[Start of Attachment]
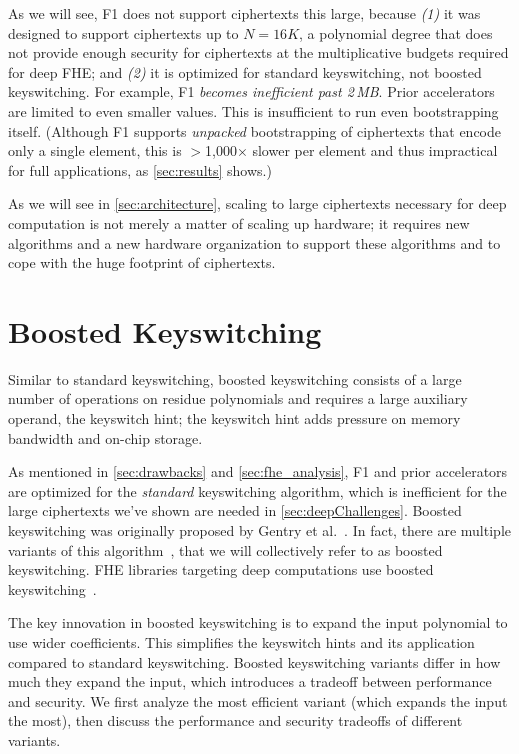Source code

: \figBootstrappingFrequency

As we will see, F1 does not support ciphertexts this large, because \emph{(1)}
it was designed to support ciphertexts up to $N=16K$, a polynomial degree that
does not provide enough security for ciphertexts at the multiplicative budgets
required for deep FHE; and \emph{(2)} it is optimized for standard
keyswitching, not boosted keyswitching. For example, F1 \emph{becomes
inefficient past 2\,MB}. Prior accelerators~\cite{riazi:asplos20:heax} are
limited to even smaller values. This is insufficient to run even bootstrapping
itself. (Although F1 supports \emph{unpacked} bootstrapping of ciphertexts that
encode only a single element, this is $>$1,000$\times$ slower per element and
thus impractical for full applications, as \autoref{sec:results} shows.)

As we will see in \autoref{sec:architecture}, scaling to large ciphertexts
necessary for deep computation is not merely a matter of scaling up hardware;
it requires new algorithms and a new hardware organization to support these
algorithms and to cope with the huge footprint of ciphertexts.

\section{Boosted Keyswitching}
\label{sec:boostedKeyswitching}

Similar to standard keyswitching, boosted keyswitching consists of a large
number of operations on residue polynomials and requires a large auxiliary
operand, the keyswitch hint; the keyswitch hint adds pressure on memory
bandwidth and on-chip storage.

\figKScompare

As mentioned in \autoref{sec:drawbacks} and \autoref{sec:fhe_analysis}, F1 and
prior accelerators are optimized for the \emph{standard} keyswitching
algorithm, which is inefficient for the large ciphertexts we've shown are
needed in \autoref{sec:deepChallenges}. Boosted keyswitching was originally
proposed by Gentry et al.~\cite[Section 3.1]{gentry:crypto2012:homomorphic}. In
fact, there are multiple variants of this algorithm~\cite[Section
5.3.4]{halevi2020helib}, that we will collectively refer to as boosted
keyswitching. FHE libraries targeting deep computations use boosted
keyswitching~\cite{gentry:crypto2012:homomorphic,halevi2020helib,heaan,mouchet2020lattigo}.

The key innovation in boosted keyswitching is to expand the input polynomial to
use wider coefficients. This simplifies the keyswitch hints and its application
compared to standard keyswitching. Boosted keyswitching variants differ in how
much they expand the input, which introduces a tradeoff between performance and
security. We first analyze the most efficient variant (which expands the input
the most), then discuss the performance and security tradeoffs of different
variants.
[End of Attachment]
[Start of Attachment]
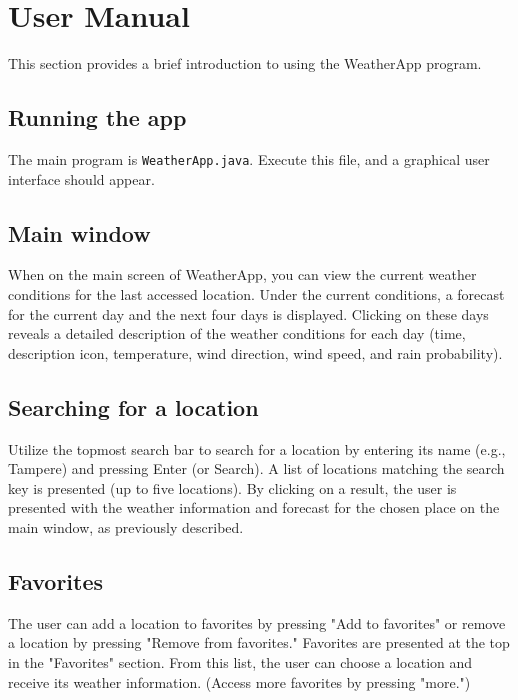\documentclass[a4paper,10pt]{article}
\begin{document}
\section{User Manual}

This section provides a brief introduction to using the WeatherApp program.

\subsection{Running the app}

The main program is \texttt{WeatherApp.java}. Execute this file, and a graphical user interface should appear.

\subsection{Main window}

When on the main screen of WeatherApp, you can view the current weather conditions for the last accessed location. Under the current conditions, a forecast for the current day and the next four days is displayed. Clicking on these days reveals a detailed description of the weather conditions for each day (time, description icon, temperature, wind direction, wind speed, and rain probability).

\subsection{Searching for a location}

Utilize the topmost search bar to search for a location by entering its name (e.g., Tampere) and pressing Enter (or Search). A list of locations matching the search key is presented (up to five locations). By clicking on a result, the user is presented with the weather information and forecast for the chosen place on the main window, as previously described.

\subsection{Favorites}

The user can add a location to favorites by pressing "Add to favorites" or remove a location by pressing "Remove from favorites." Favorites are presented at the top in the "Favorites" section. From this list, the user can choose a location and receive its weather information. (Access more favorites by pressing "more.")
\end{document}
[End of Attachment]
■ Task to carry out ■
Could you repeat exactly the lines in the listing above from the one with "use wider coefficients." down to the one with "security. We first"? Include both of those lines.

■ Response ■
use wider coefficients. This simplifies the keyswitch hints and its application
compared to standard keyswitching. Boosted keyswitching variants differ in how
much they expand the input, which introduces a tradeoff between performance and
security. We first analyze the most efficient variant (which expands the input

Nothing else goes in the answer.